Uitspraak
RECHTBANK OVERIJSSEL
uitspraak van de enkelvoudige kamer in de zaak tussen
[eisers], [eiser 1] en [eiser 2], allen wonende te [plaats 1], eisers,
Rechtbank Overijssel
In deze zaak heeft de Rechtbank Overijssel op 18 februari 2015 uitspraak gedaan in een geschil tussen eisers, bewoners van [plaats 1], en de burgemeester van Steenwijkerland. Eisers hebben beroep ingesteld tegen de weigering van de burgemeester om handhavend op te treden tegen de coffeeshop [Coffeeshop], die volgens hen de voorwaarden van de gedoogverklaring voor de verkoop van softdrugs zou hebben overtreden. De burgemeester had eerder, op 31 maart 2014, het verzoek van eisers om handhaving afgewezen, en dit besluit werd later in een bezwaarprocedure bevestigd.
Tijdens de zitting op 26 januari 2015 hebben eisers hun bezwaren toegelicht, waarbij zij stelden dat de coffeeshop de achterdeur niet alleen voor noodgevallen gebruikt, wat in strijd zou zijn met de gedoogverklaring. Ook wezen zij op overlast door hangjeugd en andere verstoringen die volgens hen aan de coffeeshop te wijten waren. De burgemeester en zijn gemachtigden hebben echter betoogd dat er geen overtredingen zijn geconstateerd en dat de controles adequaat zijn uitgevoerd.

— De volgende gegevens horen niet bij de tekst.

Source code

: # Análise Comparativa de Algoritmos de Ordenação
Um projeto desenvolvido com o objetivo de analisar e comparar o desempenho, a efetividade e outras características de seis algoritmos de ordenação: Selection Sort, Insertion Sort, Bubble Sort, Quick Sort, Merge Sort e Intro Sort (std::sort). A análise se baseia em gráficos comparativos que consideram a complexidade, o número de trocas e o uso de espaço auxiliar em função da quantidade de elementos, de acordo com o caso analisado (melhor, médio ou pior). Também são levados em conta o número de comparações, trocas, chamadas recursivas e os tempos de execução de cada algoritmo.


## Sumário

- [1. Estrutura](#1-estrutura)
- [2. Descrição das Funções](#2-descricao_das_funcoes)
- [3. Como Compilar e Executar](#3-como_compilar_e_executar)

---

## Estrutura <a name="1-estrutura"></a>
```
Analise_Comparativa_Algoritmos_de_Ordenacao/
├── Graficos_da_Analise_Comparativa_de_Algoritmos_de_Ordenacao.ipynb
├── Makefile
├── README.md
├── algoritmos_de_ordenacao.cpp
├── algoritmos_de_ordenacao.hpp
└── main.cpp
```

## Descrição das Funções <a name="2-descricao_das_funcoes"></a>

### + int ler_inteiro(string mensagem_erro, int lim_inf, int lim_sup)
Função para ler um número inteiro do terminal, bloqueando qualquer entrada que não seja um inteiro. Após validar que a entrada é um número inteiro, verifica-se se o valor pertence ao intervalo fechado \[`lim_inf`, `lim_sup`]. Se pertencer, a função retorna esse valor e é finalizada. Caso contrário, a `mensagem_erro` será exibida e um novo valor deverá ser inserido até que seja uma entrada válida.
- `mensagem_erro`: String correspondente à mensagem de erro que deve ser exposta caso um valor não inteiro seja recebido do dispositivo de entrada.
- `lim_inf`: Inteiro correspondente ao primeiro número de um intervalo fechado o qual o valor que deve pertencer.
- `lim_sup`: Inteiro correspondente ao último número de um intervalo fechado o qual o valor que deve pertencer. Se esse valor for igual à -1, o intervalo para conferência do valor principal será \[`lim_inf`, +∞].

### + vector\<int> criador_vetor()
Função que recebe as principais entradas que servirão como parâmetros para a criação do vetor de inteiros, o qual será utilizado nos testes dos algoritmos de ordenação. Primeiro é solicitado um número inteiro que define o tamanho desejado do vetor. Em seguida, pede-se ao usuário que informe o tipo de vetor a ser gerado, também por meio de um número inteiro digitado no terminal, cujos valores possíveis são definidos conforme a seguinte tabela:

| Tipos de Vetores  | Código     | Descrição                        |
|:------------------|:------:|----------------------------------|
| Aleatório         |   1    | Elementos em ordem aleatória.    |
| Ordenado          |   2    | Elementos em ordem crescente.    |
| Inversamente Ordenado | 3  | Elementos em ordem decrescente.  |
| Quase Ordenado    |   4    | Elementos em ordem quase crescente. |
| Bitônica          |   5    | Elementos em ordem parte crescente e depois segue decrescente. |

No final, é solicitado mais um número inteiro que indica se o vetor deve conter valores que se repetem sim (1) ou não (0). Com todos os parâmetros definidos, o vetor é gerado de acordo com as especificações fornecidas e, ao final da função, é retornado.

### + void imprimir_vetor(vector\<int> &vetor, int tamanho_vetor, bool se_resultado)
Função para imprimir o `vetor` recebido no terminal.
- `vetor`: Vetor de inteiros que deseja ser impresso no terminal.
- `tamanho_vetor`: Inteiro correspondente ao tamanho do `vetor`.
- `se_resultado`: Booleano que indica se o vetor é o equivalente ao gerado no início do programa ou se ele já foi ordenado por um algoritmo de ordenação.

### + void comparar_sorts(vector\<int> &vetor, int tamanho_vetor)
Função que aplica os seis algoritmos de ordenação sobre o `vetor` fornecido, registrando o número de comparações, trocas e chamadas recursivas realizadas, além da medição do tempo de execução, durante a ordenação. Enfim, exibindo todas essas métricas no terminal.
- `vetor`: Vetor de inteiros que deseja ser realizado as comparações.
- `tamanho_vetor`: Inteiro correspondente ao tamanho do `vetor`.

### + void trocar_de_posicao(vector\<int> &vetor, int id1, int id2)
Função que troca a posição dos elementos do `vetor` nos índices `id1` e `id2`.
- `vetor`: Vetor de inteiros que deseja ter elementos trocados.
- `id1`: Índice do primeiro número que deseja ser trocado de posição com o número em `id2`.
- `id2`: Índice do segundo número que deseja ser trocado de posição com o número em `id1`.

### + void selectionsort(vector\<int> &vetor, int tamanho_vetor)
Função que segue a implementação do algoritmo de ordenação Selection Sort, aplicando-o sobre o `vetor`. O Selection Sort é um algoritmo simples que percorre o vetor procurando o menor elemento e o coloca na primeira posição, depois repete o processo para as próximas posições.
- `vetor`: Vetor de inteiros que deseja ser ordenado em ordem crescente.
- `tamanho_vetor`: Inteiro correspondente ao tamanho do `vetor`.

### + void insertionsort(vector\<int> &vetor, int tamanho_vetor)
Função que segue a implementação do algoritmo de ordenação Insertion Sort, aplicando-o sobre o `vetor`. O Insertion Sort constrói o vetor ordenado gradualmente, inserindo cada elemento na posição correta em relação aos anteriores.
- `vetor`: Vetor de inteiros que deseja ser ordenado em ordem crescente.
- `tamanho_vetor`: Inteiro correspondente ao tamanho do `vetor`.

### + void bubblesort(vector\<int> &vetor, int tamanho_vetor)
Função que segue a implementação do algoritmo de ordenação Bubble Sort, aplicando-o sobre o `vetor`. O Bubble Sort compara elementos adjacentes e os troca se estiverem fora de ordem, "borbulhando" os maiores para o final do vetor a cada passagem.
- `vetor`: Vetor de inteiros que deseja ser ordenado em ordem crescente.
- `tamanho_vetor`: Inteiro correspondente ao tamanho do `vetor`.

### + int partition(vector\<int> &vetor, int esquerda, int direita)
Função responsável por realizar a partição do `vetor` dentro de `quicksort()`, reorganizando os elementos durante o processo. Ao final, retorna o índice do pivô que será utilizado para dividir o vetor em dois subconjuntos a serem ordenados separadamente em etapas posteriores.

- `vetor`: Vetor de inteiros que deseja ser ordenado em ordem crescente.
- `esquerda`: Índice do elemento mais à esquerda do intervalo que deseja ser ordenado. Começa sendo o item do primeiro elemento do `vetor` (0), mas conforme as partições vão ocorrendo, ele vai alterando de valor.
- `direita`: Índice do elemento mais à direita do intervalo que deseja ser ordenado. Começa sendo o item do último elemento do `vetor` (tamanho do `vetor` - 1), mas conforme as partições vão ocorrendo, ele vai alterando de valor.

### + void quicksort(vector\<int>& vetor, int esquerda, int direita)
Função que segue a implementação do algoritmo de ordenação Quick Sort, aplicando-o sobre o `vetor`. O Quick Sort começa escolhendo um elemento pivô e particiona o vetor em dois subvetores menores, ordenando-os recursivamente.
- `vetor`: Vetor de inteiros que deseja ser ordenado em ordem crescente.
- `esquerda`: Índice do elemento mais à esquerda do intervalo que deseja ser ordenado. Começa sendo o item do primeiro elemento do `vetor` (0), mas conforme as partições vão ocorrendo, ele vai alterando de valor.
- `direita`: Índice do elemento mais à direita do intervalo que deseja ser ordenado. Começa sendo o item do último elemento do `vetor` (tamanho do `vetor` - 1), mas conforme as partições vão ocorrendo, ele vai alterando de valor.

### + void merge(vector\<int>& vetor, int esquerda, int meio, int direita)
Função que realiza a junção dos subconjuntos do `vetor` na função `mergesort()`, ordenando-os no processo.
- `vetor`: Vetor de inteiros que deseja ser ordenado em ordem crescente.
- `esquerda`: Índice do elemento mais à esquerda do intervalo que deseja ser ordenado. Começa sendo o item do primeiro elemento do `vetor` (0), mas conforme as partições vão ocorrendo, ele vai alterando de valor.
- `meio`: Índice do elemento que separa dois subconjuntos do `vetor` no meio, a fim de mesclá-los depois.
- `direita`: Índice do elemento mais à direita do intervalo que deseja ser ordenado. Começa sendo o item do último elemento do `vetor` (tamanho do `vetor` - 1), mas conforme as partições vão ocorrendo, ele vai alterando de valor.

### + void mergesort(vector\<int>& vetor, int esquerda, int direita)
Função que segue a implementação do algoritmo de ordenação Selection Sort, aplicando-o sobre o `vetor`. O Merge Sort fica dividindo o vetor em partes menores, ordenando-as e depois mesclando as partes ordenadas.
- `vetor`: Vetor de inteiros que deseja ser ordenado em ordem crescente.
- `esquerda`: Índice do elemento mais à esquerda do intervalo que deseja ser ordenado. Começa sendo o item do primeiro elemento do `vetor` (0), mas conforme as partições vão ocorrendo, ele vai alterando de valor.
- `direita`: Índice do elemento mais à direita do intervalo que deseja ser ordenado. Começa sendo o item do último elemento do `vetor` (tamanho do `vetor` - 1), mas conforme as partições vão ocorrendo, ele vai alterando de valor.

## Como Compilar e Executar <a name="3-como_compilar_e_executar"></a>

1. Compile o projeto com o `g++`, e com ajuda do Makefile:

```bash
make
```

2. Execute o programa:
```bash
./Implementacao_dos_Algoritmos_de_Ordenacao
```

De rechtbank heeft in haar overwegingen vastgesteld dat er onvoldoende bewijs is geleverd door eisers om de gestelde overtredingen te onderbouwen. De rechtbank concludeert dat de burgemeester terecht heeft geoordeeld dat er geen overtredingen zijn geconstateerd en dat het beroep van eisers ongegrond is. De rechtbank benadrukt het belang van goede communicatie en registratie van controles door de burgemeester, maar oordeelt dat de handhaving in deze zaak niet noodzakelijk was. De uitspraak is openbaar uitgesproken en partijen zijn op de hoogte gesteld van hun rechtsmiddelen.